Between 0.75 kg and 1.1 kg of dried exhausted Pogostemon cablin aerial parts were placed into a 5 L extraction chamber. Demineralized water was pumped through the extraction chamber by means of a high-pressure pump (HPLC) at 150 mL/min until a pressure of 20 bar was reached. The water circulating through the extraction chamber was previously heated to a temperature of 125 °C by means of a heating resistor. The temperature was measured by means of a thermocouple (K-type) connected to a temperature control. At the exit of the extraction chamber, the extract was cooled using an ice bath and then collected in a vessel at atmospheric pressure. The extraction was performed at a ratio of plant to solvent of 1:5 (ratio by mass), such that 12.75 kg of aqueous extract were obtained from 2.55 kg of plant, for instance. Two (2) kg of the thus obtained crude aqueous extract was diluted by the addition of 2 kg of demineralized water and filtered through a 1 µm filter cloth, followed by sterile filtration over a 0.2 µm filter plate to obtain 4 kg of an extract. The dry matter was from 1 to 3%. For storage and to avoid microorganisms’ contamination, 1% of phenethylalcohol was added to the final SWE extract.

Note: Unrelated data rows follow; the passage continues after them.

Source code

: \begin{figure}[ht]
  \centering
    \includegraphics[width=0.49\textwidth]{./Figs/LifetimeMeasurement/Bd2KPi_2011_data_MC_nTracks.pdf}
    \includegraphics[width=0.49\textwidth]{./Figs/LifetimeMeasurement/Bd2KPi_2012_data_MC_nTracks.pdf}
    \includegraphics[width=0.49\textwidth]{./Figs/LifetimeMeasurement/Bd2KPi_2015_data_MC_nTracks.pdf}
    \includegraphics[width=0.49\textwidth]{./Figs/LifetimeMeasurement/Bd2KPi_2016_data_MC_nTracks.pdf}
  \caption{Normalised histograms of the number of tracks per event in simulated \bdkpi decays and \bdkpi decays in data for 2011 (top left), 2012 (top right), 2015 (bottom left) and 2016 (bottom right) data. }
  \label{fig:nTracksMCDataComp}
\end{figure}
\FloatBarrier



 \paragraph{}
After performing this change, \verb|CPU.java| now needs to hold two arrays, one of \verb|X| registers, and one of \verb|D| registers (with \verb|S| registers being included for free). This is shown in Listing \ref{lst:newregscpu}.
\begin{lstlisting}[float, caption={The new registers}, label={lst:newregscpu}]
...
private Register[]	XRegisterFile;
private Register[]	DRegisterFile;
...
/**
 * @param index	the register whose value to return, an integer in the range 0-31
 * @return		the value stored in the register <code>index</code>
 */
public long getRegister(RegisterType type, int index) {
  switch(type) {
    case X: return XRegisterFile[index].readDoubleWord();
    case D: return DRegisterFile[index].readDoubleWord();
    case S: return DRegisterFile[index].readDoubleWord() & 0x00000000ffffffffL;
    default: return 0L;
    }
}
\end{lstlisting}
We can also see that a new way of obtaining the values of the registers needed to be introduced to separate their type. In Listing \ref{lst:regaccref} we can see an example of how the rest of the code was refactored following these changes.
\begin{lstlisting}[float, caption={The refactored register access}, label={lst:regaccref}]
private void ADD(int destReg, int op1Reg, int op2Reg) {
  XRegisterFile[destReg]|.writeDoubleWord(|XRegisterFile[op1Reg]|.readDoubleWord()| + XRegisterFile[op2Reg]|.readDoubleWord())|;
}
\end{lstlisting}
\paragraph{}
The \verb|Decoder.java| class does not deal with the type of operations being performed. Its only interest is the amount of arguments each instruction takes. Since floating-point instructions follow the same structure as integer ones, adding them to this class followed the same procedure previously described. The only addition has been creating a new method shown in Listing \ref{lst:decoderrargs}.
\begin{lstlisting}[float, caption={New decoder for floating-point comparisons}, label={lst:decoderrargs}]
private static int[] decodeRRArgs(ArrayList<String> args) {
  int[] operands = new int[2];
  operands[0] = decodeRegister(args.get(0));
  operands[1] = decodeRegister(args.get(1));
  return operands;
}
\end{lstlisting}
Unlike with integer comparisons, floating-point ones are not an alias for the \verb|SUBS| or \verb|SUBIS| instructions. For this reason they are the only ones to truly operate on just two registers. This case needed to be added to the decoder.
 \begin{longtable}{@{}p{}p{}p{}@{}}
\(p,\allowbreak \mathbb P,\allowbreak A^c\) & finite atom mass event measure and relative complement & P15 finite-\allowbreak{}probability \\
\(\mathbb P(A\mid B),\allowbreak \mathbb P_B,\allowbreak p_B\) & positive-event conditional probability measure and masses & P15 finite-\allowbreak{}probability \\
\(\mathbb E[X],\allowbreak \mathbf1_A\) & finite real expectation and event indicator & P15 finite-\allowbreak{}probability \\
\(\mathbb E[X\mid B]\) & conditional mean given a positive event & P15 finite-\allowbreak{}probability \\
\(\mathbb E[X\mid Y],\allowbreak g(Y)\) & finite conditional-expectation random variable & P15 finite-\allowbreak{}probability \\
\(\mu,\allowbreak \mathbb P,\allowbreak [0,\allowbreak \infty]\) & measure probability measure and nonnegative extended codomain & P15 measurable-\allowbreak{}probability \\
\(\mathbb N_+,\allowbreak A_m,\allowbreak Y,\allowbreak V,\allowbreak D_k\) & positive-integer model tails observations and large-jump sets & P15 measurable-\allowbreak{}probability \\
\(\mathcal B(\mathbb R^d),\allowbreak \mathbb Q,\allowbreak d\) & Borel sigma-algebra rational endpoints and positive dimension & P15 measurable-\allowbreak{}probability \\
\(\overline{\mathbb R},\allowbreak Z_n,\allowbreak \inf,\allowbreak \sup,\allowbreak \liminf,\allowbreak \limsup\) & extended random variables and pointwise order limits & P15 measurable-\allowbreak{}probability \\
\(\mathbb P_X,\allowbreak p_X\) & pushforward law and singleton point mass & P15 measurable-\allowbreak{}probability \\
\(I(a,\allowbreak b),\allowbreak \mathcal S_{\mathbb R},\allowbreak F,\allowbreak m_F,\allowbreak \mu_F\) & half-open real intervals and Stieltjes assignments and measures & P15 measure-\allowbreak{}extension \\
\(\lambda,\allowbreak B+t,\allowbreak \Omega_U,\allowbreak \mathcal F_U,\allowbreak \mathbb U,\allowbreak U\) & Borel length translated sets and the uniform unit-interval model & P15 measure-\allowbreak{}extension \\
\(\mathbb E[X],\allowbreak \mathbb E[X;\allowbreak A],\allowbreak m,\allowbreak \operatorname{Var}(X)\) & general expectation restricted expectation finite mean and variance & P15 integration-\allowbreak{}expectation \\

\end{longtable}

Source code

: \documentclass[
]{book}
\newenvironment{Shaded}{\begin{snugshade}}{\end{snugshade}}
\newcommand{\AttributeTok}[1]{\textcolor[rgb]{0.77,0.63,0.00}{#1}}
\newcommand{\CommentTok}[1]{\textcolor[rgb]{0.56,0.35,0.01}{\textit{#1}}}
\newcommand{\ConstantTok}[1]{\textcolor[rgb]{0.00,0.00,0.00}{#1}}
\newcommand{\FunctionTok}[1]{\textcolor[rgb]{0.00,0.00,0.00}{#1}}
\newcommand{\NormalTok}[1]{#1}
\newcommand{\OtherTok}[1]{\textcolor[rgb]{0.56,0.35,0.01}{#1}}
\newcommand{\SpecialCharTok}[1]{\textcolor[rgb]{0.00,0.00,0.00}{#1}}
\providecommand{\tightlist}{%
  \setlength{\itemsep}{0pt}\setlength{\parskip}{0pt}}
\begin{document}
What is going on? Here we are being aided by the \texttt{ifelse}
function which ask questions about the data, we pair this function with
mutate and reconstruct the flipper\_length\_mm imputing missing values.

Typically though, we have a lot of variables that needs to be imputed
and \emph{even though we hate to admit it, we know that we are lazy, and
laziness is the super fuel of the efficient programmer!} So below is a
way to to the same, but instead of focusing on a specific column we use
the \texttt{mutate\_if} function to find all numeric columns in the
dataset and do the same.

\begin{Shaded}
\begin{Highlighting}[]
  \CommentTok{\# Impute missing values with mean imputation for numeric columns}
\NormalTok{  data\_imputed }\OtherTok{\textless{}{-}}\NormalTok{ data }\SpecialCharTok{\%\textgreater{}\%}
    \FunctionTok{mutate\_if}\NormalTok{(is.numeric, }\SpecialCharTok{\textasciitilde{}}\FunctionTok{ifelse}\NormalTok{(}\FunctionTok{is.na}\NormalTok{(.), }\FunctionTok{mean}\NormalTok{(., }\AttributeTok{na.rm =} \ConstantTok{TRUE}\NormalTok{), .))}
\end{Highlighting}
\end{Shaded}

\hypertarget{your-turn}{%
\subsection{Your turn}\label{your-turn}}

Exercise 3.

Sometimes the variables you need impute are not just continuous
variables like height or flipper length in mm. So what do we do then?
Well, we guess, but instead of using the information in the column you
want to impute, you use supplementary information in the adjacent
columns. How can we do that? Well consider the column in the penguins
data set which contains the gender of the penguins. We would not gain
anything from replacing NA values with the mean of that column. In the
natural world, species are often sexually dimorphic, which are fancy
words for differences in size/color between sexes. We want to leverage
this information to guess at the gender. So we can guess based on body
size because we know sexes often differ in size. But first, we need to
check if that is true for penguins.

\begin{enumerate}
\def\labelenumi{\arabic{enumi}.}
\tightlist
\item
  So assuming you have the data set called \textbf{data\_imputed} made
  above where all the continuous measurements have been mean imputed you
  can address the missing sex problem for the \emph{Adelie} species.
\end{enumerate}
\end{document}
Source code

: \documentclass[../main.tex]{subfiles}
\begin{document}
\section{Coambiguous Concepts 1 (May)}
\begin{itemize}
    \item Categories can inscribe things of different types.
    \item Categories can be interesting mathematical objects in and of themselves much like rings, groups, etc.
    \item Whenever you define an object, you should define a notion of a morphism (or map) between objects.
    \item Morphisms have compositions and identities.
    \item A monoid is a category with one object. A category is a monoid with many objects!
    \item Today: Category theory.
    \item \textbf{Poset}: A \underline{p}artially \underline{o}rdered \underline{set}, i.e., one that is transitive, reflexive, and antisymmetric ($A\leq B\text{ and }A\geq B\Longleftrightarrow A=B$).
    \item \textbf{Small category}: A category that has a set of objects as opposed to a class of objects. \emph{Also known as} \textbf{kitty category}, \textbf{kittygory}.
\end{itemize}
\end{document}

2.1.3. Phytochemical Characterization of Pogostemon cablin SWE Extract

Fractionation of SWE Extract by CPC-NMR (Centrifugal Partition Chromatography—Nuclear Magnetic Resonance)

Following the method described by Hubert et al. [25], 1.8942 g of SWE dry extract was injected with a CPC instrument FCPE300^® (Rousselet Robatel Kromaton) with a two-phase solvent system (Ethyl acetate, acetonitrile and water, 3:3:4 ratio by volume). The stationary phase was the lower phase of the two-phase solvent system and the mobile phase was the upper phase of the two-phase solvent system. After column equilibration at 20 mL/min, the crude extract was dissolved in 20 mL of the lower phase + 5 mL of the upper phase, and injected through a 30 mL sample loop. The mobile phase was pumped in the ascending mode for 70 min, and then the column was extruded by switching the mode selection valve for 10 min. Fractions of 20 mL were collected over the whole experiment and combined according to their thin layer chromatography profiles. TLC was performed on pre-coated silica gel 60 F254 Merck plates with the migration solvent system ethyl acetate/toluene/acetic acid/formic acid (70/30/11/11, v/v), visualized under UV light at 254 nm and 366 nm and revealed by spraying the dried plates with the NP reagent, and then by 50% H₂SO₄ and vanillin followed by heating. Twelve (12) fractions were obtained and an aliquot of each fraction from F2 to F12 (up to 20 mg when possible, the mass of F1 < 1 mg was not sufficient to perform NMR) was dissolved in 700 μL of DMSO-d6 and analyzed by ¹³C NMR at 298 K on a Bruker Avance AVIII-600 spectrometer (Karlsruhe, Germany) equipped with a TXI cryoprobe. After spectra processing, the absolute intensities of all ¹³C NMR signals were automatically collected and binned across the spectra of the fraction series by using a locally developed computer script. The resulting table was imported into the PermutMatrix software (version 1.9.3, LIRMM, Montpellier, France) for Hierarchical Clustering Analysis (HCA). The resulting ¹³C NMR chemical shift clusters were visualized as dendrograms on a two-dimensional map.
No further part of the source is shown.